自由度の高さを奨励したことで注目の陶器産地に江戸時代に誕生した笠間焼は厨房で使われる生活雑器の生産地として一躍有名に。戦後、生活様式の変化により存続の危機を迎えますが、昭和25年には茨城県窯業指導所が設けられ、工芸陶器に方向転換。作家の個性に重きをおいた作品づくりを指導する場をつくったことで、全国的に注目される産地として復活を果たしたそう。
じっさい、その自由度の高さにひかれて笠間にやってくる若手作家も少なくないとか。個々が才能のおもむくままにクリエイティビティを発揮できる、じつに懐の深い産地といえます。特徴がないというのは決して“没個性”とイコールではなく、逆にエッジの立った作風やデザインが続々と生まれたことで、笠間焼ならではの魅力を育んできたのかもしれません。

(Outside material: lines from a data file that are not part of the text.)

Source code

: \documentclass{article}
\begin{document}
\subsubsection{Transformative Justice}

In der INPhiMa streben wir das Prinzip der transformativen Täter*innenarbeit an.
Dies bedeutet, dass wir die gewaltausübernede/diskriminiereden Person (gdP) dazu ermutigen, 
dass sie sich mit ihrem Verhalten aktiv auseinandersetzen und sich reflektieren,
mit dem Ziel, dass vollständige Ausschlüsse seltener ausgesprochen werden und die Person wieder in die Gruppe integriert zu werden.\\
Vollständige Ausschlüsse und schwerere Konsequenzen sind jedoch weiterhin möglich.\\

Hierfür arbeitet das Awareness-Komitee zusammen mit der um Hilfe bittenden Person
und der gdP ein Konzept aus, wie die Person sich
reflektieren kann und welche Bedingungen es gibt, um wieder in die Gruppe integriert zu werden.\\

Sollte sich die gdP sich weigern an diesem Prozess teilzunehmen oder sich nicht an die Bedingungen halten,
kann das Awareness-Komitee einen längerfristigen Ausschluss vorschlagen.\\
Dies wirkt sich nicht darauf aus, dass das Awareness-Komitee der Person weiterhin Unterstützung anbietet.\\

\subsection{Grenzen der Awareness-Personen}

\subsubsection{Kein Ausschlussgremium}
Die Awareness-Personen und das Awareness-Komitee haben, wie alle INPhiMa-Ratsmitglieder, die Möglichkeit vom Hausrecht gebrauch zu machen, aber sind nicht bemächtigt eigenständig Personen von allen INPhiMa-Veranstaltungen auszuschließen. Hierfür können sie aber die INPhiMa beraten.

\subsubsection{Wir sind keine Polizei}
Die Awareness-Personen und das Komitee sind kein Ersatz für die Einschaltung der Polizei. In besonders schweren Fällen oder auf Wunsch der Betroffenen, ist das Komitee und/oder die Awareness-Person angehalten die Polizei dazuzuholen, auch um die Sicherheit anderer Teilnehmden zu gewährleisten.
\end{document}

【画像6】ふくよかな身体つきとリアルな質感のカバ。ちなみに、右奥の器やマグカップはカバの置物と同じ作家の作品だそう。作風の振り幅が大きい(写真撮影:末吉陽子)

【画像7】「栗男(くりおとこ)」と呼ばれるお香立て。なんとも絶妙な表情が、見る者を脱力させる(写真撮影:末吉陽子)

【画像8】一方で、こんなイカつい置物も。ドラゴンのウロコの一枚一枚がしっかり表現された緻密な仕事ぶりは見事! コンクリート打ち放しのデザイナーズルームなんかに合いそう(写真撮影:末吉陽子)

【画像9】今年の干支・猿の置物も愛くるしい焼き物に。ひょうきんな表情に癒やされる(写真撮影:末吉陽子)

【画像10】4万5000円の猫の置物は一目惚れで購入する人も多いとか。この子が玄関で待っていてくれたら、仕事の疲れも吹っ飛びそう(写真撮影:末吉陽子)
器だけでなく調度品やオブジェ的なものも多いので、お部屋にアクセントを加えたいときにもぴったり。
そのハイセンスかつ強烈な個性で、インテリアの核として活躍しそうです。
このようにカタチはさまざまですが、土の温もりや柔らかな色合いといった焼き物ならではの良さを追求している点は、多くの作品に共通しているようにも感じられました。さまざまなデザインがあるからこそ、自分好みの一品を見つけられる笠間焼。ぜひ、暮らしに取り入れてみてはいかがでしょうか?